● Task material
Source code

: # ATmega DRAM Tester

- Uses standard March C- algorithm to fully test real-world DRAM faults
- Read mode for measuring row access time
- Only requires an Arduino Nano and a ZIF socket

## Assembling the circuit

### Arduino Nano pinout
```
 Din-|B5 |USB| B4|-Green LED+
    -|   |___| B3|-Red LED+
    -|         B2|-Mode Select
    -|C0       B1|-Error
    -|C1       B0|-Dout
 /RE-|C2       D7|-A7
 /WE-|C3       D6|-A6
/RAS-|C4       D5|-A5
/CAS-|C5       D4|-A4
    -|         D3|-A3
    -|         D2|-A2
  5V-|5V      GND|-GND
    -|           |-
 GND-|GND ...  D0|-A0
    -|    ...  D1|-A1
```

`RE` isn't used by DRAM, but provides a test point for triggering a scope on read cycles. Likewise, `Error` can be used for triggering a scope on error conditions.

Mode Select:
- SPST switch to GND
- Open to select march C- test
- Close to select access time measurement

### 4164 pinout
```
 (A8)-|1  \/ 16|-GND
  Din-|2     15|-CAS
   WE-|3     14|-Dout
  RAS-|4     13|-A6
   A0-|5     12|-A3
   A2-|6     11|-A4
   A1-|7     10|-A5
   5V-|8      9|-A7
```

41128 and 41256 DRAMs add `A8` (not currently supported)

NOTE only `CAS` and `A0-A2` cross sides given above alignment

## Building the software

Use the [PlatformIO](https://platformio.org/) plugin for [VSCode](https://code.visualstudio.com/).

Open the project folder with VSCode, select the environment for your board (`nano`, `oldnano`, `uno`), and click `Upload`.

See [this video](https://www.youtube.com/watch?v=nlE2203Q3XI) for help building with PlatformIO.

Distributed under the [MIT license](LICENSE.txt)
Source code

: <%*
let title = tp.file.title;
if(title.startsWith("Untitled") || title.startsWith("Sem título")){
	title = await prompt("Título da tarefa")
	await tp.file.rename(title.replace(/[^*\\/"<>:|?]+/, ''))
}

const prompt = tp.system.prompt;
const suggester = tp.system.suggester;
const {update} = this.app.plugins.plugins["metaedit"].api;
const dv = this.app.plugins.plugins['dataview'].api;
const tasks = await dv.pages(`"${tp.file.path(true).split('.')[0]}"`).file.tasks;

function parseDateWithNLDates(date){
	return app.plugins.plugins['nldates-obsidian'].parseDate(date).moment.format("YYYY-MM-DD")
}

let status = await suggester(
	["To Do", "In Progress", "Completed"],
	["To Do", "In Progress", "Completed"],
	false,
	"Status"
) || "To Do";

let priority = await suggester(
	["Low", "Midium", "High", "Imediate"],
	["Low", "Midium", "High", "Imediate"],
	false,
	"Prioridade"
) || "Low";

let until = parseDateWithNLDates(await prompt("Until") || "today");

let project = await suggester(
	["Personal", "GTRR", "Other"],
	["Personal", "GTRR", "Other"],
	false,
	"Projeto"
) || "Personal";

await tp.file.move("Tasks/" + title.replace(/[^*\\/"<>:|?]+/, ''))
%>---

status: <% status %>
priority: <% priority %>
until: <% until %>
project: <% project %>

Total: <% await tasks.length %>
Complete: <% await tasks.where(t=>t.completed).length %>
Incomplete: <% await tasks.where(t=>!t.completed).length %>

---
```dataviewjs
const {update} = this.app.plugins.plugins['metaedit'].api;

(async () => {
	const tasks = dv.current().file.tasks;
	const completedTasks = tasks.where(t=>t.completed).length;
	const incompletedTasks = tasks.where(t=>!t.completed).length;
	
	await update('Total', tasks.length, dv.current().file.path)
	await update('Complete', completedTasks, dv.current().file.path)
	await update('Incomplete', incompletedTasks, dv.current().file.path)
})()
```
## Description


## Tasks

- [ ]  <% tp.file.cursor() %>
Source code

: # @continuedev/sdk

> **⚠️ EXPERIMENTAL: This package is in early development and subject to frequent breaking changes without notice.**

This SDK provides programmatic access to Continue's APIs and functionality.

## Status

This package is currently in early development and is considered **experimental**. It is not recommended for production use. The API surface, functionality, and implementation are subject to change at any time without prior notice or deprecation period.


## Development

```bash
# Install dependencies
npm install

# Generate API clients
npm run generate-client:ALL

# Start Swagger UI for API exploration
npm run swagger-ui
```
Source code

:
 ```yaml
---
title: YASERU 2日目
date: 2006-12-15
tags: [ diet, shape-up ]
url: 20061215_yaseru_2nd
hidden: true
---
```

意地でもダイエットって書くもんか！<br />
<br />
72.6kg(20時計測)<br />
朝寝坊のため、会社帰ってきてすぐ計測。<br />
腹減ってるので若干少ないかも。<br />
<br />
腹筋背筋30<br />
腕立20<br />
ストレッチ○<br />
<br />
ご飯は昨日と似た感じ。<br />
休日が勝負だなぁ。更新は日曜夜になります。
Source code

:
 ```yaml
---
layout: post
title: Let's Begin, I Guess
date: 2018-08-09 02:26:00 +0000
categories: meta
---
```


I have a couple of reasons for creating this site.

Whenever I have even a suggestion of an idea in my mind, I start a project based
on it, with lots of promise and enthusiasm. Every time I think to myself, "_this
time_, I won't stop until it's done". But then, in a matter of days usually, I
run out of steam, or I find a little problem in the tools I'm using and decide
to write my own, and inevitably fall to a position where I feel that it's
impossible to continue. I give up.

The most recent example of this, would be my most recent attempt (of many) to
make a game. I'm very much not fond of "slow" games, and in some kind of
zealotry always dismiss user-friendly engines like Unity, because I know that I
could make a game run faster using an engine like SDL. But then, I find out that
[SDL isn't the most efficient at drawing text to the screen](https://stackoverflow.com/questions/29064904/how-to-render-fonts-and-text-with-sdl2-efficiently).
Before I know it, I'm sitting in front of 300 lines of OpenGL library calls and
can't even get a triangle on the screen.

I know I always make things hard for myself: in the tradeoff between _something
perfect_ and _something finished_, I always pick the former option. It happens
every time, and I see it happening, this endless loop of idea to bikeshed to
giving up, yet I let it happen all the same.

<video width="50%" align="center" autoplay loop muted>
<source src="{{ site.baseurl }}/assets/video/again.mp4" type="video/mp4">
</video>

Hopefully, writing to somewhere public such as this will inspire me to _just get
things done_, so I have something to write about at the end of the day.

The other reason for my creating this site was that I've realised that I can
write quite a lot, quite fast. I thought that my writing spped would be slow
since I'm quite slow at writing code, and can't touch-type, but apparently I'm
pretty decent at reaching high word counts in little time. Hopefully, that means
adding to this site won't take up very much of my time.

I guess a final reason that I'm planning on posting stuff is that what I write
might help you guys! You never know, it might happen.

● What to produce
Looking at the entries above, copy out every line in which "system" occurs.

● Answer to this exercise
const prompt = tp.system.prompt;
const suggester = tp.system.suggester;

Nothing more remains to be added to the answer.